Language serves as a medium for expressing thoughts and communicating with others, allowing individuals to share their innermost ideas with the external world. It is through language that people understand and connect with one another. Language can be divided into two parts based on its usage: colloquial or dialectal language for everyday needs and interactions and formal language for official purposes. Linguists refer to the language used in everyday speech as colloquial or dialectal. The individuals proficient in both forms of language utilize them accordingly, employing the formal language for official situations and transactions within their educational community, while using the colloquial language in their daily lives as needed. The necessity of interacting with society often compels individuals to learn both forms of language. This distinction in language usage within a society and by individuals is known as diglossia. Additionally, individuals, who possess fluency in two completely different languages often due to the need to communicate with people outside their country, are referred to as bilingual.

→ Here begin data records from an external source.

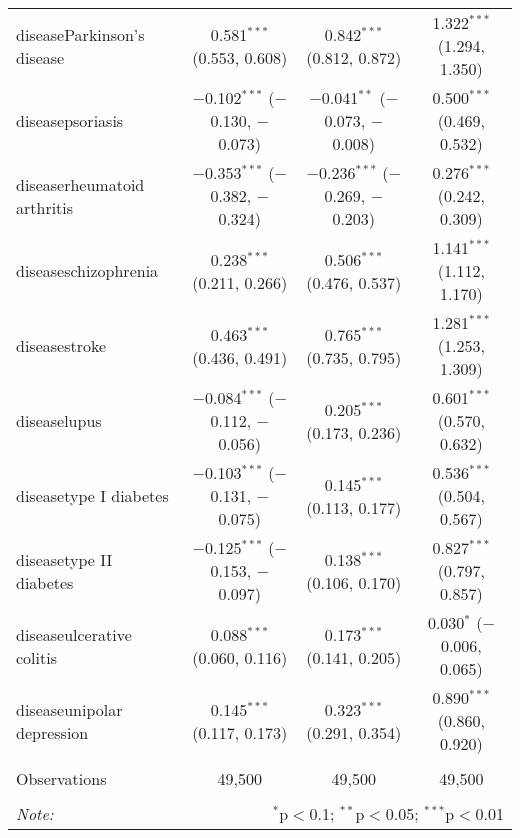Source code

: \begin{table}[!htbp]
\begin{tabular}{@{\extracolsep{5pt}}lccc}
  diseaseParkinson's disease & 0.581$^{***}$ (0.553, 0.608) & 0.842$^{***}$ (0.812, 0.872) & 1.322$^{***}$ (1.294, 1.350) \\ 
  diseasepsoriasis & $-$0.102$^{***}$ ($-$0.130, $-$0.073) & $-$0.041$^{**}$ ($-$0.073, $-$0.008) & 0.500$^{***}$ (0.469, 0.532) \\ 
  diseaserheumatoid arthritis & $-$0.353$^{***}$ ($-$0.382, $-$0.324) & $-$0.236$^{***}$ ($-$0.269, $-$0.203) & 0.276$^{***}$ (0.242, 0.309) \\ 
  diseaseschizophrenia & 0.238$^{***}$ (0.211, 0.266) & 0.506$^{***}$ (0.476, 0.537) & 1.141$^{***}$ (1.112, 1.170) \\ 
  diseasestroke & 0.463$^{***}$ (0.436, 0.491) & 0.765$^{***}$ (0.735, 0.795) & 1.281$^{***}$ (1.253, 1.309) \\ 
  diseaselupus & $-$0.084$^{***}$ ($-$0.112, $-$0.056) & 0.205$^{***}$ (0.173, 0.236) & 0.601$^{***}$ (0.570, 0.632) \\ 
  diseasetype I diabetes & $-$0.103$^{***}$ ($-$0.131, $-$0.075) & 0.145$^{***}$ (0.113, 0.177) & 0.536$^{***}$ (0.504, 0.567) \\ 
  diseasetype II diabetes & $-$0.125$^{***}$ ($-$0.153, $-$0.097) & 0.138$^{***}$ (0.106, 0.170) & 0.827$^{***}$ (0.797, 0.857) \\ 
  diseaseulcerative colitis & 0.088$^{***}$ (0.060, 0.116) & 0.173$^{***}$ (0.141, 0.205) & 0.030$^{*}$ ($-$0.006, 0.065) \\ 
  diseaseunipolar depression & 0.145$^{***}$ (0.117, 0.173) & 0.323$^{***}$ (0.291, 0.354) & 0.890$^{***}$ (0.860, 0.920) \\ 
 \hline \\[-1.8ex] 
Observations & 49,500 & 49,500 & 49,500 \\ 
\hline 
\hline \\[-1.8ex] 
\textit{Note:}  & \multicolumn{3}{r}{$^{*}$p$<$0.1; $^{**}$p$<$0.05; $^{***}$p$<$0.01} \\ 
\end{tabular} 
\end{table}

In this research, the novel of "Dilshād, Sirat al-Ju' wal-Shaba'" was selected to explore the conflict between eloquent language and vernacular language as explained by Ferguson's theory. The following questions were addressed:
How does diglossia manifest in the world of the novel, particularly in "Dilshād, Sirat al-Ju' wal-Shaba'," resembling the dynamics observed in the real world?
How can the conflict between eloquent language and vernacular language be explained based on Ferguson's theory in the mentioned novel?

Materials and Methods
This research employed a descriptive analytical approach to examine the linguistic duality between colloquial and classical language in the above-mentioned novel. To accurately understand the meanings of slang terms, the author was contacted through Facebook for clarification. A comprehensive understanding of both languages was necessary to analyze the vernacular language in comparison to the eloquent language. To ensure proficiency in the desired accent used in the novel, a short course was undertaken prior to conducting the research. This course encompassed listening, written, and spoken aspects of the vernacular language. Extensive literature in this field was also consulted during the study.
The novel shed light on the existence of linguistic duality between colloquial and classical language, which was thoroughly investigated in the following features: 
Among the 9 characteristics mentioned by Ferguson, "Function" is considered the most significant both by Ferguson himself and his followers. This is because certain situations and occasions necessitate the use of spoken language alongside the official language. According to Ferguson, eloquent language is regarded as the superior language, while the vernacular language serves a specific function.
Ferguson posits that colloquial language is acquired naturally, unlike eloquence, which requires deliberate learning. Critics argue that the vernacular language is akin to one's mother tongue acquired effortlessly through interactions with family and community members.
The lexicons of eloquent language and vernacular language often share commonalities, primarily in terms of root forms and occasionally in form and structure. However, there are instances where these linguistic elements differ in appearance and even meaning.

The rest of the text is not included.